If you want to use PLUMED to output the free energy rather than the histogram you need to use the CONVERT_TO_FES command as shown below:

#SETTINGS MOLFILE=user-doc/tutorials/marvel-1/template.pdb
# Read in protein structure template
MOLINFO STRUCTURE=template.pdb
# Calculate collective variables
abeta: ANTIBETARMSD RESIDUES=all TYPE=DRMSD LESS_THAN={RATIONAL R_0=0.08 NN=8 MM=12} STRANDS_CUTOFF=1
ca: GROUP ATOMS=9,16,31,55,69,90,102,114,124,138,160,174,194,208,224,238
DISTANCES GROUP=ca MEAN MIN={BETA=50} MAX={BETA=0.02} MOMENTS=2 LABEL=dd
# Print instaneous values of collective variables
PRINT ARG=abeta.lessthan,dd.mean,dd.min,dd.max,dd.moment-2 STRIDE=1 FILE=COLVAR
# Accumulate histogram of collective variables
hh: HISTOGRAM ARG=abeta.lessthan,dd.mean KERNEL=DISCRETE GRID_MIN=0,0.8 GRID_MAX=4,1.2 GRID_BIN=40,40
fes: CONVERT_TO_FES GRID=hh TEMP=300
# Output free energy - N.B. when we are running with driver we can not provide a STRIDE.
# The histogram will then only be output once all the trajectory frames have been read in and analyzed
DUMPGRID GRID=fes FILE=fes.dat

Notice though that even when we do this complicated looking calculation we are still, underneath it all, calculating functions of a large number of ensemble averages.

Conclusions and further work

If you have worked through all of this tutorial make sure that you have understood it by ensuring that you understand what the list of learning outcomes in section Learning Outcomes means and that you can use PLUMED to perform all these tasks. In terms of further work you should investigate issues related to the convergence of estimates of ensemble averages such as block averaging.
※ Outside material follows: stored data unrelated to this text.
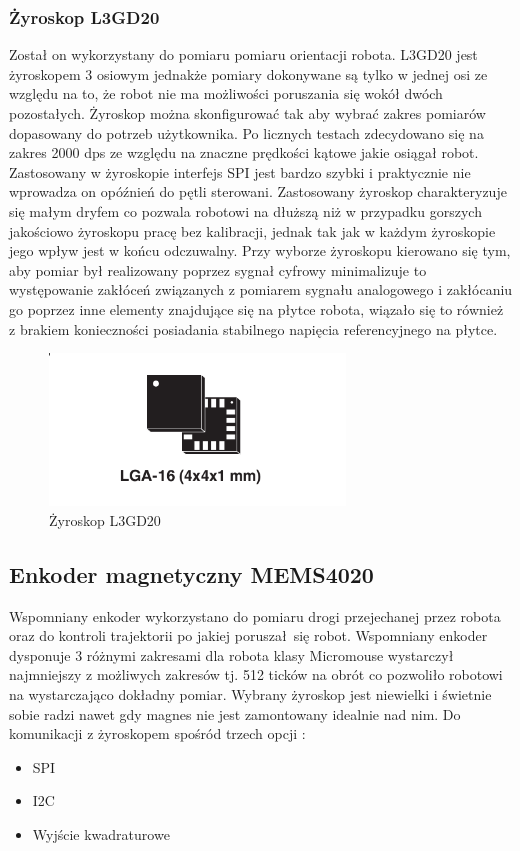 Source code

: \documentclass[12pt,a4paper,twoside,openright,fleqn]{mwrep}
\begin{document}
\subsubsection{Żyroskop L3GD20} %
    Został on wykorzystany do pomiaru pomiaru orientacji robota. L3GD20 jest żyroskopem 3 osiowym jednakże pomiary dokonywane są tylko w jednej osi ze względu na to, że robot nie ma możliwości poruszania się wokół dwóch pozostałych. Żyroskop można skonfigurować tak aby wybrać zakres pomiarów dopasowany do potrzeb użytkownika. Po licznych testach zdecydowano się na zakres 2000 dps ze względu na znaczne prędkości kątowe jakie osiągał robot. Zastosowany w żyroskopie interfejs SPI jest bardzo szybki i praktycznie nie wprowadza on opóźnień do pętli sterowani. Zastosowany żyroskop charakteryzuje się małym dryfem co pozwala robotowi na dłuższą niż w przypadku gorszych jakościowo żyroskopu pracę bez kalibracji, jednak tak jak w każdym żyroskopie jego wpływ jest w końcu odczuwalny. Przy wyborze żyroskopu kierowano się tym, aby pomiar był realizowany poprzez sygnał cyfrowy minimalizuje to występowanie zakłóceń związanych z pomiarem sygnału analogowego i zakłócaniu go poprzez inne elementy znajdujące się na płytce robota, wiązało się to również z brakiem konieczności posiadania stabilnego napięcia referencyjnego na płytce. 

\begin{figure}[h]
\centering
\includegraphics[width=0.7\textwidth]{./images/L3GD20}
\caption{Żyroskop L3GD20}
\label{L3GD20}
\end{figure}


\subsection{Enkoder magnetyczny MEMS4020}

Wspomniany enkoder wykorzystano do pomiaru drogi przejechanej przez robota oraz do kontroli trajektorii po jakiej poruszał się robot.  Wspomniany enkoder dysponuje 3 różnymi zakresami dla robota klasy Micromouse wystarczył najmniejszy z możliwych zakresów tj. 512 ticków na obrót co pozwoliło robotowi na wystarczająco dokładny pomiar. Wybrany żyroskop jest niewielki i świetnie sobie radzi nawet gdy magnes nie jest zamontowany idealnie nad nim. Do komunikacji z żyroskopem spośród trzech opcji :
\begin{itemize}
    \item SPI
    \item I2C
    \item Wyjście kwadraturowe
\end{itemize}
\end{document}
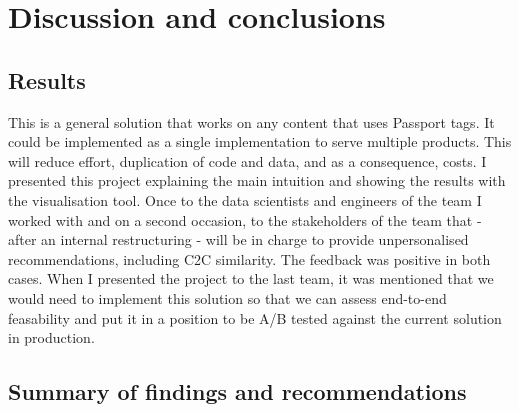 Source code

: \section{Discussion and conclusions}

\subsection{Results}

This is a general solution that works on any content that uses Passport tags. It could be implemented as a single implementation
to serve multiple products. This will reduce effort, duplication of code and data, and as a consequence, costs.
I presented this project explaining the main intuition and showing the results with the visualisation tool.
Once to the data scientists and engineers of the team I worked with and on a second occasion,
to the stakeholders of the team that - after an internal restructuring - will be in charge to provide unpersonalised recommendations,
including C2C similarity. The feedback was positive in both cases. When I presented the project to the last team, it was mentioned
that we would need to implement this solution so that we can assess end-to-end feasability and put it in a position to be A/B tested
against the current solution in production.

\subsection{Summary of findings and recommendations}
You might like to investigate how long your simulations have to be in order to obtain reliable estimates of the ensemble average for a collective variable and reliable estimates for the free energy as a function of a collective variable. Alternatively, you might like to explore other collective variables that could be used to analyze the protein trajectory that you have worked on in this tutorial.